Il convient de noter que ces agréments constituent une avancée significative dans la réforme du secteur des assurances et des entreprises publiques en RDC. En effet, les agréments viennent mettre fin à près de 50 ans de monopole étatique exercé par la Société Nationale des Assurances (SONAS). Celle-ci a déjà déposé auprès de l’ARCA, le dossier qui l’engage à ne plus agir en monopole, conformément aux prescrits de la loi n°16/001 du 26 janvier 2016.
Ces agréments marquent par ailleurs un progrès remarquable du processus de réformes des entreprises publiques en RDC. Amorcé depuis le début des années 2000 par le Comité de Pilotage des réformes des Entreprises publiques, ce processus a donné jusque-là des résultats mitigés voire décevants.
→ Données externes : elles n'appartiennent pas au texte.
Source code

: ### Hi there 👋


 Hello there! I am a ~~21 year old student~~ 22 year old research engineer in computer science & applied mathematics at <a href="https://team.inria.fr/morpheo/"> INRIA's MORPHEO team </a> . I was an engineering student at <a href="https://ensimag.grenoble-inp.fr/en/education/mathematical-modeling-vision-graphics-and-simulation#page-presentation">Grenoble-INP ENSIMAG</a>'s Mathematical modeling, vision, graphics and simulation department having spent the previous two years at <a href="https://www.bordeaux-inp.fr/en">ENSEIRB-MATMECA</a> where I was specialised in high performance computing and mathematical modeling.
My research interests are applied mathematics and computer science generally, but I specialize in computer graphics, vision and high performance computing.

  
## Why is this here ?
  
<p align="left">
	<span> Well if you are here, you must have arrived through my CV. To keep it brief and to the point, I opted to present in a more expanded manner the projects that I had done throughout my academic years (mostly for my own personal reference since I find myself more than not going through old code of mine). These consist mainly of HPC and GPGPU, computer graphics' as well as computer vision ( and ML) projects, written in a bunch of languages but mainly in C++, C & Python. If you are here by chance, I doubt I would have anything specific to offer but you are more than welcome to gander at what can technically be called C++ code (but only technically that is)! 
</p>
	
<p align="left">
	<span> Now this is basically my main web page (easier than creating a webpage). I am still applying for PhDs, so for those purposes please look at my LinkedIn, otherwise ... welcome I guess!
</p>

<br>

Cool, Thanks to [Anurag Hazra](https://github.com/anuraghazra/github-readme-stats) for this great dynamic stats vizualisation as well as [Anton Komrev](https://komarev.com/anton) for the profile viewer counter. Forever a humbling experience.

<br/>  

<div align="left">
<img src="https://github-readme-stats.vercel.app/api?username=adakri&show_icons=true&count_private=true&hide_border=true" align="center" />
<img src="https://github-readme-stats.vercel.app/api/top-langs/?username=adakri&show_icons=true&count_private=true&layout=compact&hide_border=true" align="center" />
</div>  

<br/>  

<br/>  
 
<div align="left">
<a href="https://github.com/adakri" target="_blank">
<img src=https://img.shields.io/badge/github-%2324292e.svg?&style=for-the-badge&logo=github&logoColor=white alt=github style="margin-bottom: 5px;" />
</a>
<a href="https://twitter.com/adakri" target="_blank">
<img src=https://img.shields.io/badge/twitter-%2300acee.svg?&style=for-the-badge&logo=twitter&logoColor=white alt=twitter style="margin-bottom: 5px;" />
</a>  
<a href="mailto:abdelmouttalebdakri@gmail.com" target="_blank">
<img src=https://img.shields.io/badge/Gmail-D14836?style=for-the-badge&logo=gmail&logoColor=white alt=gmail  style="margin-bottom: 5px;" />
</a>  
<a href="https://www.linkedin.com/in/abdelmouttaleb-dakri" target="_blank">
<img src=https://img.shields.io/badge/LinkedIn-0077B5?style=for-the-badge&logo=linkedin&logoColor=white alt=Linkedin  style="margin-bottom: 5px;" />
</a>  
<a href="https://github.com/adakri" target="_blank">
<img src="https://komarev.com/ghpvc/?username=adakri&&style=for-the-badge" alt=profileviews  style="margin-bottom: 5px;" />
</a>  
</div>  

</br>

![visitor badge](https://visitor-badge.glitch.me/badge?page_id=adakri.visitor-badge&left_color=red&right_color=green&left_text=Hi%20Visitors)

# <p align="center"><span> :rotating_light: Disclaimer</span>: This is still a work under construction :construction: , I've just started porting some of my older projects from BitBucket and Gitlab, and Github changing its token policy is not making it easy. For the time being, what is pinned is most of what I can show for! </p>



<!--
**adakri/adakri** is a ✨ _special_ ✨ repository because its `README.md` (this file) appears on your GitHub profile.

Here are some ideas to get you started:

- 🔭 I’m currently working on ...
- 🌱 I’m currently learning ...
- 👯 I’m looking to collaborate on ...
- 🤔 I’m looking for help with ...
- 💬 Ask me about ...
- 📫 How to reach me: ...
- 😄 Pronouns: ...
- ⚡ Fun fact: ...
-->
C’est ainsi que les réformes ont été relancées par le même comité au cours d’un séminaire-atelier tenu les 2 et 3 juin 2016. Parmi les recommandations de l’atelier, figurait la proposition d’accélérer la transformation des sociétés d’État en entreprises commerciales, ainsi que celle de mettre en place des agences de régulation dans les différents secteurs : énergie, assurances…
Il est un fait que la création de telles agences dans d’autres secteurs aurait pu, comme dans les assurances, mettre fin aux monopoles étatiques. Ceci aurait pu créer les conditions d’une compétitivité saine, comme facteur d’attractivité des opérateurs privés dans ces secteurs. Car, il est important de briser le monopole de l’État dans des secteurs tels que l’eau et l’électricité, afin de garantir à la population congolaise un accès aux services sociaux de base dans des meilleurs rapports qualité-prix.
Cependant, malgré l’avancée que constituent ces agréments, force est de constater que beaucoup reste à faire pour parachever la libéralisation du secteur des assurances dans le contexte de la RDC. En effet, ce contexte regorge de nombreux obstacles potentiels qui peuvent empêcher le marché des assurances de fonctionner à la satisfaction des souscripteurs et des assureurs. Les principaux obstacles prennent la forme des potentielles défaillances du marché et sont essentiellement de deux ordres, à savoir : le risque de constitution d’un pouvoir de marché oligopolistique dans les assurances, ainsi que celui d’une forte asymétrie de l’information entre souscripteurs et assureurs. L’Agence de régulation, l’ARCA, devra donc s’atteler à contrer la cartellisation du secteur et à développer l’interopérabilité des informations collectées par les assureurs et autres acteurs impliqués.
Éviter la cartellisation…
En RDC, plusieurs secteurs économiques sont fortement concentrés. Les pouvoirs de marché monopolistiques ou oligopolistiques, s’exercent ainsi dans pratiquement tous les principales sphères d’activité : eau, électricité, banques, construction, distribution, transport aérien, télécommunications. Il est dès lors fondé de craindre que le secteur des assurances ne se mue en un oligopole voire en un cartel légal.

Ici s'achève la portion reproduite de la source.